Di tengah sebagian masyarakat masih mengandalkan pekerjaan arang bakau sebagai sandaran hidup, dan terkendala pekerjaan pengganti, sudah ada sebagian warga di desa Batu Ampar mulai sadar meninggalkan pekerjaan arang bakau.
Salah satunya adalah Suheri, 40, generasi keempat yang sempat mewarisi pekerjaan arang bakau dari orang tuanya. Katanya, bila mendengar beragam cerita orang tua di desa, aktivitas pembuatan arang bakau sudah ada sejak tahun 1920. Sekitar tahun 1980-an banyak berdiri perusahaan pengolahan kayu di pinggiran sungai desa Batu Ampar, bahkan di sekitar muara desa dulunya tempat bersandar kapal-kapal yang mengangkut hasil hutan hingga ke luar negeri.
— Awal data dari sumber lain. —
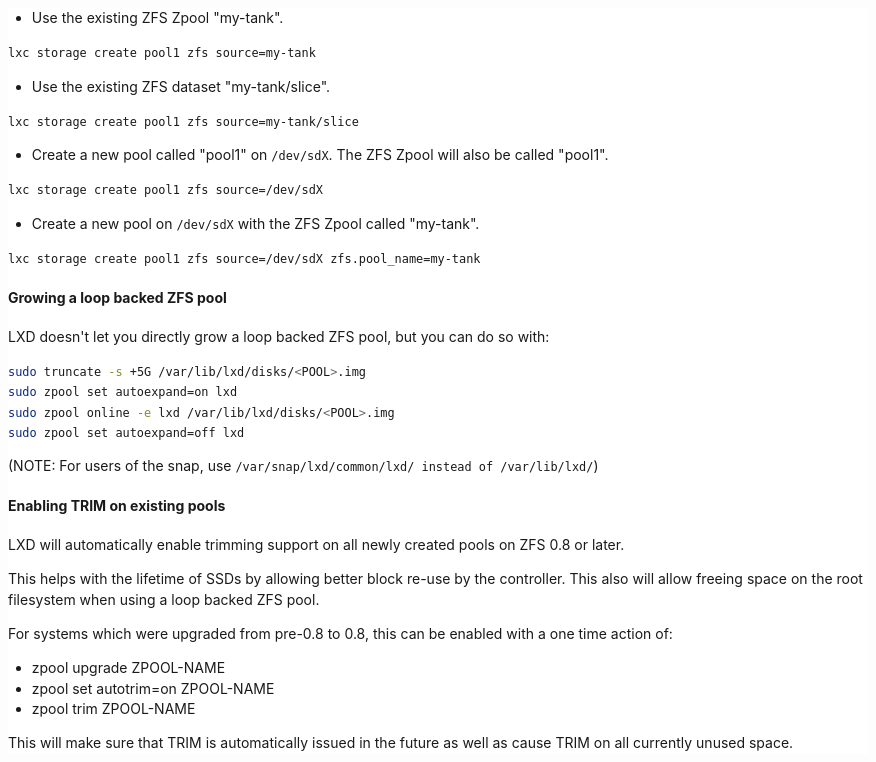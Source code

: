 - Use the existing ZFS Zpool "my-tank".

```bash
lxc storage create pool1 zfs source=my-tank
```

 - Use the existing ZFS dataset "my-tank/slice".

```bash
lxc storage create pool1 zfs source=my-tank/slice
```

 - Create a new pool called "pool1" on `/dev/sdX`. The ZFS Zpool will also be called "pool1".

```bash
lxc storage create pool1 zfs source=/dev/sdX
```

 - Create a new pool on `/dev/sdX` with the ZFS Zpool called "my-tank".

```bash
lxc storage create pool1 zfs source=/dev/sdX zfs.pool_name=my-tank
```
#### Growing a loop backed ZFS pool
LXD doesn't let you directly grow a loop backed ZFS pool, but you can do so with:

```bash
sudo truncate -s +5G /var/lib/lxd/disks/<POOL>.img
sudo zpool set autoexpand=on lxd
sudo zpool online -e lxd /var/lib/lxd/disks/<POOL>.img
sudo zpool set autoexpand=off lxd
```

(NOTE: For users of the snap, use `/var/snap/lxd/common/lxd/ instead of /var/lib/lxd/`)

#### Enabling TRIM on existing pools
LXD will automatically enable trimming support on all newly created pools on ZFS 0.8 or later.

This helps with the lifetime of SSDs by allowing better block re-use by the controller.
This also will allow freeing space on the root filesystem when using a loop backed ZFS pool.

For systems which were upgraded from pre-0.8 to 0.8, this can be enabled with a one time action of:

 - zpool upgrade ZPOOL-NAME
 - zpool set autotrim=on ZPOOL-NAME
 - zpool trim ZPOOL-NAME

This will make sure that TRIM is automatically issued in the future as
well as cause TRIM on all currently unused space.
Masyarakat desa dulunya banyak yang bekerja di perusahaan-perusahaan tersebut. Namun sejak jatuhnya kejayaan industri kayu sekitar tahun 2000-an, banyak masyarakat beralih menjadi penebang kayu bakau dan bekerja di tungku arang.
“Saat itu tak banyak pilihan pekerjaan pasca perusahaan kayu banyak tutup di Desa Batu Ampar. Pekerjaan yang paling mudah didapat di desa penebang kayu bakau, atau bekerja di tungku arang,” jelasnya.
Suheri melanjutkan untuk memiliki satu tungku arang yang menampung 4 ton kayu bakau dibutuhkan modal sebesar Rp60 juta. Pendapatan bersih dari tungku arang berukuran 4 ton tersebut sekitar Rp3 juta.
Besarnya modal dan kecilnya keuntungan yang didapat membuat ia berpikir untuk tidak melanjutkan pekerjaan tersebut. Selain itu ia pun menyadari bahwa status hutan mangrove yang diambil kayu sebagai bahan baku arang, merupakan kawasan hutan lindung.
Suheri akhirnya mantap berhenti menjadi pekerja arang, ia kini mencoba keberuntungan mengembangkan potensi di desanya.
“Sejak tahun 2013 saya sudah tidak lagi menggeluti pekerjaan arang bakau. Saya mencoba mencari potensi di desa yang bisa dikembangkan. Seperti pembesaran ikan tirus di keramba dan memanen madu di hutan mangrove,” tuturnya.